Jolyon C. Dantzig (Jol Dantzig) is an American artist, songwriter, designer, guitarist, luthier, author and one of the founders of Hamer Guitars.

Biography
Born in Chicago, Jolyon (Jol) Dantzig began playing guitar and piano in grade school. He studied guitar with local teachers, most notably local blues guitarist Michael Bloomfield. Dantzig attended Evanston Township High School where he studied photography. Dantzig continued his art education at the Art Institute of Chicago. While still in his early twenties, he became a touring musician, playing guitar, bass and singing in numerous rock and R&B bands. Dantzig also supported himself by buying and selling used guitars and running a band equipment rental company.

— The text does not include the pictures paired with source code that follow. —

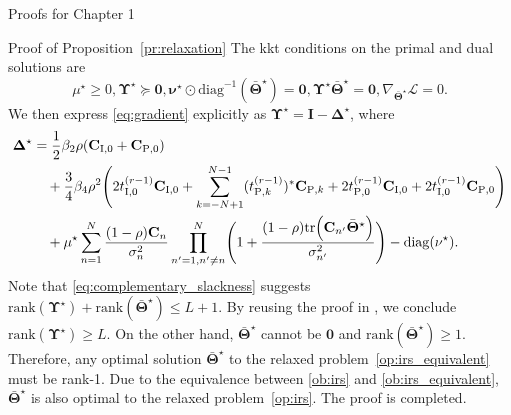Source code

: \begin{section}{Proofs for Chapter 1}
\begin{subsection}{Proof of Proposition~\ref{pr:relaxation}}
		The \gls{kkt} conditions on the primal and dual solutions are
		\begin{subequations}
			\begin{equation}\label{eq:lagrange_multiplier}
				\mu^\star \ge 0, \mathbf{\Upsilon}^\star \succeq \mathbf{0},
			\end{equation}
			\begin{equation}\label{eq:complementary_slackness}
				\mathbf{\nu}^\star \odot \mathrm{diag}^{-1}(\bar{\mathbf{\Theta}}^\star) = \mathbf{0}, \mathbf{\Upsilon}^\star \bar{\mathbf{\Theta}}^\star = \mathbf{0},
			\end{equation}
			\begin{equation}\label{eq:gradient}
				\nabla_{\bar{\mathbf{\Theta}}^\star} \mathcal{L} = 0.
			\end{equation}
		\end{subequations}
		We then express \eqref{eq:gradient} explicitly as $\mathbf{\Upsilon}^\star = \mathbf{I} - \mathbf{\Delta}^\star$, where
		\begin{equation}
			\begin{split}\label{eq:delta}
				\mathbf{\Delta}^\star
				& = \frac{1}{2} \beta_2 \rho (\mathbf{C}_{\mathrm{I},0}+\mathbf{C}_{\mathrm{P},0})\\
				& \quad + \frac{3}{4} \beta_4 \rho^2
					\Biggl(
						2 t_{\mathrm{I},0}^{(r-1)} \mathbf{C}_{\mathrm{I},0} + \sum_{k=-N+1}^{N-1} (t_{\mathrm{P},k}^{(r-1)})^* \mathbf{C}_{\mathrm{P},k} + 2 t_{\mathrm{P},0}^{(r-1)} \mathbf{C}_{\mathrm{I},0} + 2 t_{\mathrm{I},0}^{(r-1)} \mathbf{C}_{\mathrm{P},0}
					\Biggr)\\
				& \quad + \mu^\star \sum_{n=1}^N \frac{(1-\rho) \mathbf{C}_n}{\sigma_n^2} \prod_{n'=1,n' \ne n}^N \Biggl(
					1 + \frac{(1-\rho)\mathrm{tr}\Bigl(
						\mathbf{C}_{n'} \bar{\mathbf{\Theta}}^\star
					\Bigr)}{\sigma_{n'}^2}
				\Biggr) - \mathrm{diag}(\mathbf{\nu^\star}).
			\end{split}
		\end{equation}
		Note that \eqref{eq:complementary_slackness} suggests $\mathrm{rank}(\mathbf{\Upsilon}^\star)+\mathrm{rank}(\bar{\mathbf{\Theta}}^\star) \le L+1$. By reusing the proof in \cite[Appendix~A]{Xu2020}, we conclude $\mathrm{rank}(\mathbf{\Upsilon}^\star) \ge L$. On the other hand, $\bar{\mathbf{\Theta}}^\star$ cannot be $\mathbf{0}$ and $\mathrm{rank}(\bar{\mathbf{\Theta}}^\star) \ge 1$. Therefore, any optimal solution $\bar{\mathbf{\Theta}}^\star$ to the relaxed problem~\eqref{op:irs_equivalent} must be rank-\num{1}. Due to the equivalence between \eqref{ob:irs} and \eqref{ob:irs_equivalent}, $\bar{\mathbf{\Theta}}^\star$ is also optimal to the relaxed problem~\eqref{op:irs}. The proof is completed.
	\end{subsection}


\end{section}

In 1970, Dantzig became a partner in Northern Prairie Music, one of the first shops selling "vintage" instruments to professional musicians and collectors. Northern Prairie was started by Craig Hendee. Hendee's protégé was a young guitarist named Paul Hamer. Dantzig met Hendee and Hamer through a mutual friend. Dantzig became a partner in the business after Hendee left.

In 1973 Dantzig along with repairman John Montgomery, built a custom bass guitar.  They began supplying custom guitars directly to musicians via the Northern Prairie storefront and through advertisements in Guitar Player magazine under the "Hamer" name in 1974. Hamer Guitars was incorporated in 1976.

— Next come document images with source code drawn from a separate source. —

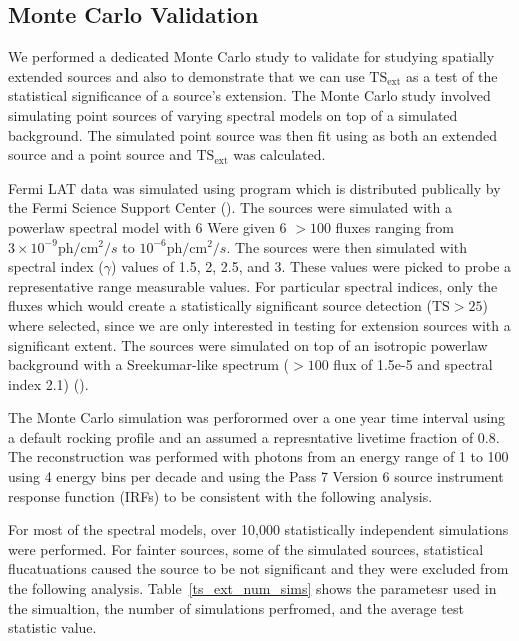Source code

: \documentclass[preprint]{aastex}
\newcommand{\mev}{\text{MeV}\xspace}
\newcommand{\gev}{\text{GeV}\xspace}
\newcommand{\ph}{\text{ph}\xspace}
\newcommand{\cm}{\text{cm}\xspace}
\newcommand{\tsext}{{\ensuremath{\text{TS}_\text{ext}}}\xspace}
\newcommand{\ts}{\text{TS}\xspace}
\newcommand{\pointlike}{\text{\em pointlike}\xspace}
\newcommand{\gtobssim}{\text{\em gtobssim}\xspace}
\begin{document}
\subsection{Monte Carlo Validation} \label{monte_carlo_validation}

We performed a dedicated Monte Carlo study to validate \pointlike for
studying spatially extended sources and also to demonstrate that we can
use $\tsext$ as a test of the statistical significance
of a source's extension.  The Monte Carlo study involved simulating point
sources of varying spectral models on top of a simulated background. The
simulated point source was then fit using \pointlike as both an extended
source and a point source and $\tsext$ was calculated.

Fermi LAT data was simulated using program \gtobssim which is
distributed publically by the Fermi Science Support Center
(\cite{fssc}).  The sources were simulated with a powerlaw spectral
model with 6 Were given 6 $>100$ \mev fluxes ranging from $3\times 10^{-9}
\ph/\cm^2/s$ to $10^{-6} \ph/\cm^2/s$.  The sources were then simulated
with spectral index ($\gamma$) values of 1.5, 2, 2.5, and 3.  These
values were picked to probe a representative range measurable values.
For particular spectral indices, only the fluxes which would create a
statistically significant source detection ($\ts>25$) where selected,
since we are only interested in testing for extension sources with a
significant extent. The sources were simulated on top of an isotropic
powerlaw background with a Sreekumar-like spectrum ($>100$ \mev flux
of 1.5e-5 and spectral index 2.1) (\cite{sreekumar_isotropic}).

The Monte Carlo simulation was perforormed over a one year time interval using
a default rocking profile and an assumed a represntative
livetime fraction of 0.8.
The reconstruction was performed with photons from an energy range of
1 \gev to 100 \gev using 4 energy bins per decade and using the Pass 7 Version 6
source instrument response function (IRFs) to be consistent with the following analysis.

For most of the spectral models, over 10,000 statistically independent simulations were performed.
For fainter sources, some of the simulated sources, statistical flucatuations
caused the source to be not significant and they were excluded from the following analysis.
Table~\ref{ts_ext_num_sims} shows the parametesr used in the simualtion,
the number of simulations perfromed, and the average test statistic value.
\end{document}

During the 1970s and 80s Hamer Guitars grew in size and reputation. During this period Dantzig designed instruments for many of biggest names in music including all four of The Beatles, three of The Rolling Stones and every member of The Pretenders, Def Leppard and The Police.  Hamer Guitars was acquired by Kaman Music (a distribution firm) in 1988.  Kaman Music (and Hamer Guitars) was acquired by Fender Musical Instruments Inc. in 2007.

Dantzig relocated to Northern California to start the Dantzig Design Group, a graphic design and Internet content company. He also served as a consultant to Kaman Music and a host of other music industry companies.

At the request of Bill Kaman, Dantzig returned to Hamer as Technical Director in 1997, when  the facility was moved to Connecticut. Dantzig is active in the design and manufacture of Hamer's high-end custom guitars, as well as developing products for other clients via his Dantzig Design company.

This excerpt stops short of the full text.